However, probably 90% of Tax Court petitions are not under these jurisdictions, but are deficiency cases, where section 6213(a) supplies the deadline.  Initially, The Clinic avoided litigating the section 6213(a) deadline because of concerns that under section 7459(d), any late-filed petition that was dismissed would end up being dismissed on the merits and upholding the deficiency – thereby precluding by res judicata the taxpayer from subsequently paying and suing for a refund in district court. 

Only later, by doing a little research and thinking did we conclude that almost no one who is dismissed from the Tax Court for having late filed a deficiency case ever pays and sues for a refund.  There are only about 200 refund suits brought in the entire U.S. each year, and Keith and I don’t recall seeing any having been brought after a Tax Court dismissal for late filing.  So, the section 7459(d) concern is extremely unlikely as a factual matter. 

On the other hand, if the filing deadline is no longer jurisdictional, judges wouldn’t police the filing deadline themselves as they now do.  Our research showed that, each month, Tax Court judges on their own find 7 to 10 cases in which the IRS failed to notice a possible late filing and so the judges issue orders to show cause why the cases should not be dismissed.  So, 7 to 10 taxpayers a month might benefit if the deficiency filing deadline were not jurisdictional.  If the IRS fails to raise late filing as to a nonjurisdictional deadline, the IRS simply forfeits the issue.

The Tax Court and every Circuit court has long held that the deficiency filing deadline is jurisdictional.  But, surprisingly, only two Circuit courts to date and no Tax Court opinion has analyzed whether the deficiency filing deadline is still jurisdictional or is subject to equitable tolling under recent Supreme Court case law.  The one Circuit court precedential opinion, Tilden v. Commissioner, 846 F.3d 882 (7th Cir. 2017), held that the filing deadline is still jurisdictional, but its reasoning is subject to substantial criticism.  Another Circuit court opinion reaches the same result in an unpublished opinion; Garrett v. Commissioner, 2019 U.S. App. LEXIS 37483 (3d Cir. 2019); yet the case was a last known address case in which the parties did not even discuss in their briefs the issue of whether the filing deadline is still jurisdictional, and the court’s reasoning is similar to Tilden (which it doesn’t even cite).  So, since 2004 (when the Supreme Court changed its precedent), the issues have somehow been avoided in the Tax Court and most Circuits.

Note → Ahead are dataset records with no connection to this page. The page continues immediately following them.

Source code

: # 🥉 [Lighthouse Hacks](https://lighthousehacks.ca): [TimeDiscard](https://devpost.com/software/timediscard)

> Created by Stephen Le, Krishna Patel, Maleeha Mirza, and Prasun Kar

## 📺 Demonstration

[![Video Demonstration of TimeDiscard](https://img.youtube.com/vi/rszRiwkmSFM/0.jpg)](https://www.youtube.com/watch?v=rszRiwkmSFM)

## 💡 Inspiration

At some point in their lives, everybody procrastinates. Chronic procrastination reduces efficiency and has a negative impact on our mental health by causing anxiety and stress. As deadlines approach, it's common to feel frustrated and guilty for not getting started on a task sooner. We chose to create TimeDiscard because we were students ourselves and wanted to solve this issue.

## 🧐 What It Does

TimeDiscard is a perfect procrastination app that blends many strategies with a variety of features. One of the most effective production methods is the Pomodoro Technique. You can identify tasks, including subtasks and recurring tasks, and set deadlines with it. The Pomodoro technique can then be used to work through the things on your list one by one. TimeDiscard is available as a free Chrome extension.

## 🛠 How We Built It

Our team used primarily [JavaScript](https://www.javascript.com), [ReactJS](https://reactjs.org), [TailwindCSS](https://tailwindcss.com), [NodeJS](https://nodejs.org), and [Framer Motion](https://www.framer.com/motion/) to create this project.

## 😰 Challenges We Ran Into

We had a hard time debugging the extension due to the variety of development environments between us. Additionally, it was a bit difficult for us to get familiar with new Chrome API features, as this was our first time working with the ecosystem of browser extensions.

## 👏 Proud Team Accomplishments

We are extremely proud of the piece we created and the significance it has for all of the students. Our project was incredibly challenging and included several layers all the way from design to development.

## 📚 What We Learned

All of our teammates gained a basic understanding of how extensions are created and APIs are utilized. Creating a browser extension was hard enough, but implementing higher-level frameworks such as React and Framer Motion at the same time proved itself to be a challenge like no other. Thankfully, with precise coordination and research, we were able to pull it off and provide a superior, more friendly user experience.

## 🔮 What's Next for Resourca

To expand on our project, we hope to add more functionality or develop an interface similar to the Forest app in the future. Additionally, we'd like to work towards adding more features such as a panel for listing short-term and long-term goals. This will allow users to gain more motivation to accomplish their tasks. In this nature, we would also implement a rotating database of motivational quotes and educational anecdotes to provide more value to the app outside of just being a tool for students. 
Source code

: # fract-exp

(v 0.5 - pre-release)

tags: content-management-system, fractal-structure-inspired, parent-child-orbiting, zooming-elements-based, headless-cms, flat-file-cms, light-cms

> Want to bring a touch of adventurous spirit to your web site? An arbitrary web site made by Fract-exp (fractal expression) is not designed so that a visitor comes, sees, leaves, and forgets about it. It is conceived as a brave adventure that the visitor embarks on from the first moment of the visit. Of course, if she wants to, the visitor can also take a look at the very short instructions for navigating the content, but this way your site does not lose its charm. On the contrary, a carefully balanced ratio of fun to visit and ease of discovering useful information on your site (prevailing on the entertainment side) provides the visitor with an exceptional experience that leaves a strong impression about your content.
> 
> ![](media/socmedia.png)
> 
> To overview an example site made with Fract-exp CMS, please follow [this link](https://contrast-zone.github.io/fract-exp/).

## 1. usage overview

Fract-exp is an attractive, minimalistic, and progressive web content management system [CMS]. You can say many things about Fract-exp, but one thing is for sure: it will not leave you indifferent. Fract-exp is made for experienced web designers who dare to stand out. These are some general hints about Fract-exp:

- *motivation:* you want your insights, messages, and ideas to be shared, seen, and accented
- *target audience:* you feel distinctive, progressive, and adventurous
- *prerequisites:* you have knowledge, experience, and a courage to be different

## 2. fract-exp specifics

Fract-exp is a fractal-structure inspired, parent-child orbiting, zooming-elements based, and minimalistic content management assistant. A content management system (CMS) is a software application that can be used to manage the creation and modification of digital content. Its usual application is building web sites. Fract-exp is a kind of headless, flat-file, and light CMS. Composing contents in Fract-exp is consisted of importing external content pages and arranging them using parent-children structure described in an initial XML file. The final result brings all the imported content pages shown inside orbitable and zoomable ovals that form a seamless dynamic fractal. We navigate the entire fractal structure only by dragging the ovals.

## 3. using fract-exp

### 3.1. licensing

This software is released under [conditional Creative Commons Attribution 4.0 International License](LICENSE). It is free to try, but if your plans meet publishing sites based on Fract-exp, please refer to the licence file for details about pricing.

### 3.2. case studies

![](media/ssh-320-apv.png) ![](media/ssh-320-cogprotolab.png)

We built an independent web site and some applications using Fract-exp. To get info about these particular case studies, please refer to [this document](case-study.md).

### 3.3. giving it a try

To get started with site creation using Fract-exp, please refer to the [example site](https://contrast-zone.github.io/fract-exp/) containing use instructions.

There are pending two companion cases in the Ninth Circuit presenting the issues of whether the section 6213(a) filing deadline is still jurisdictional or is subject to equitable tolling under the recent Supreme Court case law, Organic Cannabis Foundation v. Commissioner, Ninth Circuit Docket No. 17-72874, and Northern California Small Business Assistants, Inc. v. Commissioner, Ninth Circuit Docket No. 17-72877.  The cases had oral argument on October 22, 2019.  An opinion

could issue in the cases any day.  However, because of another issue presented in the cases, the Ninth Circuit may never reach the jurisdiction and equitable tolling issues.  (The Clinic filed amicus briefs in the cases.)

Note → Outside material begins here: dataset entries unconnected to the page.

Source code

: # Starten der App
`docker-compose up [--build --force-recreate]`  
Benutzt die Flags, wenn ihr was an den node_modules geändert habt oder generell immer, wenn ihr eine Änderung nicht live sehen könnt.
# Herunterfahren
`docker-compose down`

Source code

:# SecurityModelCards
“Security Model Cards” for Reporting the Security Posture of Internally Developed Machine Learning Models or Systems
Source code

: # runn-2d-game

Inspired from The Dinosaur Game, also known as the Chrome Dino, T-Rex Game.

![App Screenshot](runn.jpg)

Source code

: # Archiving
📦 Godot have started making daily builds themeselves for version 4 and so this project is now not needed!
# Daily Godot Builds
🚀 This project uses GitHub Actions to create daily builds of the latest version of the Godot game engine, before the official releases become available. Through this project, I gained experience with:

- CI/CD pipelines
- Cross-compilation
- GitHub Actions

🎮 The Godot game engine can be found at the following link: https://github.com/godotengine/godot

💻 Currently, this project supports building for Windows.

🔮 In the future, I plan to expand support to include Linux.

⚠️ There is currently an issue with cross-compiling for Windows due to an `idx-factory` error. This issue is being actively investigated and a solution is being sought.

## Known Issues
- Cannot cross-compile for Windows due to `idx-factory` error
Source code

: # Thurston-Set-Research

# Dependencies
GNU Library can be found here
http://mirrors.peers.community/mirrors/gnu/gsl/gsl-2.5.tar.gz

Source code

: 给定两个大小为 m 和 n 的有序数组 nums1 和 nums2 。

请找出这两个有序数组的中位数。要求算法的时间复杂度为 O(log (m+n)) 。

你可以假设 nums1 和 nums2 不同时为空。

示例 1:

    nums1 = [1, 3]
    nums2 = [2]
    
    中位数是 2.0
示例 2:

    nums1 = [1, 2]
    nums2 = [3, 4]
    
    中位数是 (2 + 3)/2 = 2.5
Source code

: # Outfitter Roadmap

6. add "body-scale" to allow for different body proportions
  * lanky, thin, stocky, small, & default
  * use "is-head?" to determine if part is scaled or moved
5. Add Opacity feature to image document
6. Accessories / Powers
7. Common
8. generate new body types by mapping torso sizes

Because the issues may be avoided in those two Ninth Circuit cases, since last year, Keith and I have been looking in pro se Tax Court cases for fact patterns that would make great test cases on the issue.  We find the cases by searching orders issued daily by the Tax Court.  The orders are ones of dismissal or to show cause why the petition should not be dismissed for late filing.  Some of the orders come from S cases, which presents an extra layer of problem because, to date, no court has held that an S case petitioner can appeal a Tax Court dismissal of a petition for lack of jurisdiction.  (That’s another issue The Clinic is litigating and in another Ninth Circuit case – but I will not go into that issue here.)  If the order we find is one for dismissal, we try to enter an appearance and, within 30 days, move to vacate the dismissal, arguing that the Tax Court erred in treating the filing deadline as still jurisdictional.  If it is an order to show cause, we try to enter an appearance and respond to the order on behalf of the taxpayer.  If the case is an S case, we also move to remove the S designation, since it would be easier to appeal if that designation were removed.  To date, we have found about a half dozen apparently great test cases on the facts, but taxpayers have only responded to our approaches in three cases.

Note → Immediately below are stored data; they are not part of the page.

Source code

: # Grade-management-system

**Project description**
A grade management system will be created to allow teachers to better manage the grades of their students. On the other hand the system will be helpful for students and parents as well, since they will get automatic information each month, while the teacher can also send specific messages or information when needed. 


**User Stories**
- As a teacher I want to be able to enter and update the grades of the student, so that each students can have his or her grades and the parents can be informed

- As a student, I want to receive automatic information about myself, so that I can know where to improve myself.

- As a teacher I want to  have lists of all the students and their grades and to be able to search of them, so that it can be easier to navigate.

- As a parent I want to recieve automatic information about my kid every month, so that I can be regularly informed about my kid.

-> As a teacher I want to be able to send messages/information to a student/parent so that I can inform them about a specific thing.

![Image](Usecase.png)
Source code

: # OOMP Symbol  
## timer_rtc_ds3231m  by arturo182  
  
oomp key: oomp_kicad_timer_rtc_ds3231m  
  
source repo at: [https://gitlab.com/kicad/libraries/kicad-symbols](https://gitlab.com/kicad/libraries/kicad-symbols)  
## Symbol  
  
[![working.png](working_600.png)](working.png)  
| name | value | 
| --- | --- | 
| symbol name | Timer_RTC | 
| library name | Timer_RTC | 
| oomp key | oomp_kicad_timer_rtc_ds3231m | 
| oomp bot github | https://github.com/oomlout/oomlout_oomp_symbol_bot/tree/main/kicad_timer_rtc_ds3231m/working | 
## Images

The funny thing about those three cases, though, is that the IRS attorneys in the cases have done everything possible to avoid having to respond to our papers.  In two cases, where we had moved to vacate dismissal orders, the IRS, before responding, looked into the facts of the underlying deficiency and represented that the deficiency would be abandoned by the IRS.  Such actions made our pursing further Tax Court litigation moot, so we moved to withdraw our motions to vacate (and, in one case, to remove the S designation).  The Tax Court granted our motion to withdraw without comment in one case and we are awaiting the outcome of the motion to withdraw in the other.  In effect, The Clinic helped the taxpayers in these cases to win the cases by other means.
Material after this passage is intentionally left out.